@Eponymous Cowherd
> Similarly, if I offer you a copy of my IP, you accept (e.g. you buy my CD) and then offer it up online to anyone who wants a copy and several people actually download copies then I *can* sue your shitty little ass off.
The car analogy doesn't work for what you are trying to prove. Remember, it's been a fundamental tenet of the IP owners' claims that they are NOT selling you the actual IP itself, only a license to use it under certain (ridiculously prohibitive) terms and conditions. Remember also, the second-hand software market in Germany is alive and thriving because a superior court there ruled that the "licence to use" could itself be sold on legally irrespective of any legalese included in the terms and conditions that tried to prevent it.
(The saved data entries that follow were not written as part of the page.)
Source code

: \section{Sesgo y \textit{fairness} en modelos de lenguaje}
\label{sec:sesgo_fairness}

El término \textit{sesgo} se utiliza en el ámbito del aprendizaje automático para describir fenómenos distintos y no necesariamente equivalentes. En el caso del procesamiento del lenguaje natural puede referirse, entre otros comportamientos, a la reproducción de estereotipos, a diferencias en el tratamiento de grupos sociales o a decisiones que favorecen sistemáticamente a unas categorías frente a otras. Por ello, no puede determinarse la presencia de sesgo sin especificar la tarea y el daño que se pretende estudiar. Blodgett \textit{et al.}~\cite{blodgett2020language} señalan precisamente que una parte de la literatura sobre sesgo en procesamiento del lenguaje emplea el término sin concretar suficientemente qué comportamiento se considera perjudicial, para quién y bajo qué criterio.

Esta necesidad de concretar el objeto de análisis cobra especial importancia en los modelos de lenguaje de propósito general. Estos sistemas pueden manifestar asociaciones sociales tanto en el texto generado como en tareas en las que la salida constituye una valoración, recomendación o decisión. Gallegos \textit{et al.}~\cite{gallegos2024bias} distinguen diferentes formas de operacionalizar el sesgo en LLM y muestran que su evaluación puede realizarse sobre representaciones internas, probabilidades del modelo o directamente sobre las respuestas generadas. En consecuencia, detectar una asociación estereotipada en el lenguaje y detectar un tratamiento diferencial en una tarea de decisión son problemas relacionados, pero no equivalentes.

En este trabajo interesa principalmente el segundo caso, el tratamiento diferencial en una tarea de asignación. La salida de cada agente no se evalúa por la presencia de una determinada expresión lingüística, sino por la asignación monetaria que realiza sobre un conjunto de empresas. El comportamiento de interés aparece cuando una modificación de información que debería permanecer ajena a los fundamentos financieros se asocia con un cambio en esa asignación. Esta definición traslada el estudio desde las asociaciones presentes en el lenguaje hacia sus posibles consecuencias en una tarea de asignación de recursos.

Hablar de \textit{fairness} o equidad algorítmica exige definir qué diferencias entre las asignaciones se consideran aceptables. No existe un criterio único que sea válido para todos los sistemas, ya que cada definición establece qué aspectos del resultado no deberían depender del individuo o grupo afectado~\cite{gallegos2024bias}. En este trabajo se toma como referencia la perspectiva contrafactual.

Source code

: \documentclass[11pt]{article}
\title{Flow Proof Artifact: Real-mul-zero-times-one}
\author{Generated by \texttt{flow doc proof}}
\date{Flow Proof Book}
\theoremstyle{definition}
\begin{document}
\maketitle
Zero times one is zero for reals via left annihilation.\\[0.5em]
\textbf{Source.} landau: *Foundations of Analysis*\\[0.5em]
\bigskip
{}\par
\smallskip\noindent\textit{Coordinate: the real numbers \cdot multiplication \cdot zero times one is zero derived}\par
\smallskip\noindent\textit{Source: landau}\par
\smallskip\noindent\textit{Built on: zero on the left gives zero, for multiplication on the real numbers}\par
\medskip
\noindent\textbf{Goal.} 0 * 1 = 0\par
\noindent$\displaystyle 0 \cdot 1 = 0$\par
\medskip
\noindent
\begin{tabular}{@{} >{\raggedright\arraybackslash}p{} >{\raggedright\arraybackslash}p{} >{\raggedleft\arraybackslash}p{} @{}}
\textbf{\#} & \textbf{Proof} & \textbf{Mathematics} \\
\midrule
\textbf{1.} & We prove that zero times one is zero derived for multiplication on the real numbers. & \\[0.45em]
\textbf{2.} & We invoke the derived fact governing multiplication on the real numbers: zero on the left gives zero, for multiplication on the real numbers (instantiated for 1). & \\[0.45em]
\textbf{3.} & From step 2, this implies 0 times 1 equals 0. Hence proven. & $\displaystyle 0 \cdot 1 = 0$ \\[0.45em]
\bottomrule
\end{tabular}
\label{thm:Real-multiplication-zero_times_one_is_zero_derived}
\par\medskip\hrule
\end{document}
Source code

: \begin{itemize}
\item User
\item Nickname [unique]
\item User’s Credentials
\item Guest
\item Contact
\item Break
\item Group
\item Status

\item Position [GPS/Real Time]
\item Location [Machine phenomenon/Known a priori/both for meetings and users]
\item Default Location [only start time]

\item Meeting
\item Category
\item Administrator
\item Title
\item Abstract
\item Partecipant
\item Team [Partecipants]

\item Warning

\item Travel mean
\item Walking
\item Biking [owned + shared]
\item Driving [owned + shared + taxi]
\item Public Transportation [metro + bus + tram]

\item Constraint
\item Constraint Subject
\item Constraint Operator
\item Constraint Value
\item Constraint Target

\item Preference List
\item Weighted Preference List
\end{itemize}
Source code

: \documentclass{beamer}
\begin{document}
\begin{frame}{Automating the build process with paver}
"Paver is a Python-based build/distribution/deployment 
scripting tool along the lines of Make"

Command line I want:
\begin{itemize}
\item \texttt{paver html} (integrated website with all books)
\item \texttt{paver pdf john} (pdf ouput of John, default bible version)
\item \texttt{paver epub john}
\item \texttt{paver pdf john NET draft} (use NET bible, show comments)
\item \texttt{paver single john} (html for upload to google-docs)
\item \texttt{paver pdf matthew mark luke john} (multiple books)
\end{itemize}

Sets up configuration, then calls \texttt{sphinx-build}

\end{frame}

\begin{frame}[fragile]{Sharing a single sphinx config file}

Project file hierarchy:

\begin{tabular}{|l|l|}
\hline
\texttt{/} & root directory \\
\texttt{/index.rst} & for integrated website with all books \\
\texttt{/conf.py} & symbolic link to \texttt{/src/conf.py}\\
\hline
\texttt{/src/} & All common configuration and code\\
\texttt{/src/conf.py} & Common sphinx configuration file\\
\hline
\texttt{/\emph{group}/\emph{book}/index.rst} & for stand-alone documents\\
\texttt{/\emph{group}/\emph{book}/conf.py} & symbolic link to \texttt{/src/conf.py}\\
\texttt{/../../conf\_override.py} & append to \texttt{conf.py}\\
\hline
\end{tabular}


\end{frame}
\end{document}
So, in every case, the actual Ts & Cs need to be tested by court proceedings.
Mark is perfectly correct in his correction (he beat me to it)... it hasn't always been illegal to copy IP, that only became an offence relatively recently. It was unlawful, i.e. "not sanctioned by law", but that's legally a completely different thing.
So... individual claims need to be pursued by IP owners against alleged infringers, and if they use the criminal law, it has to be proved beyond all reasonable doubt... the technical documents identified in this thread plainly demonstrate that such a course of action is dead in the water, because it can't be proven who (the actual human being) did the copying - you can't prosecute an IP address or a computer, especially not when cloning and spoofing is going on.
VM wouldn't be getting dragged into this if those pushing the initiative weren't getting desperate that all the other measures have had no effect, nor any likelihood of success.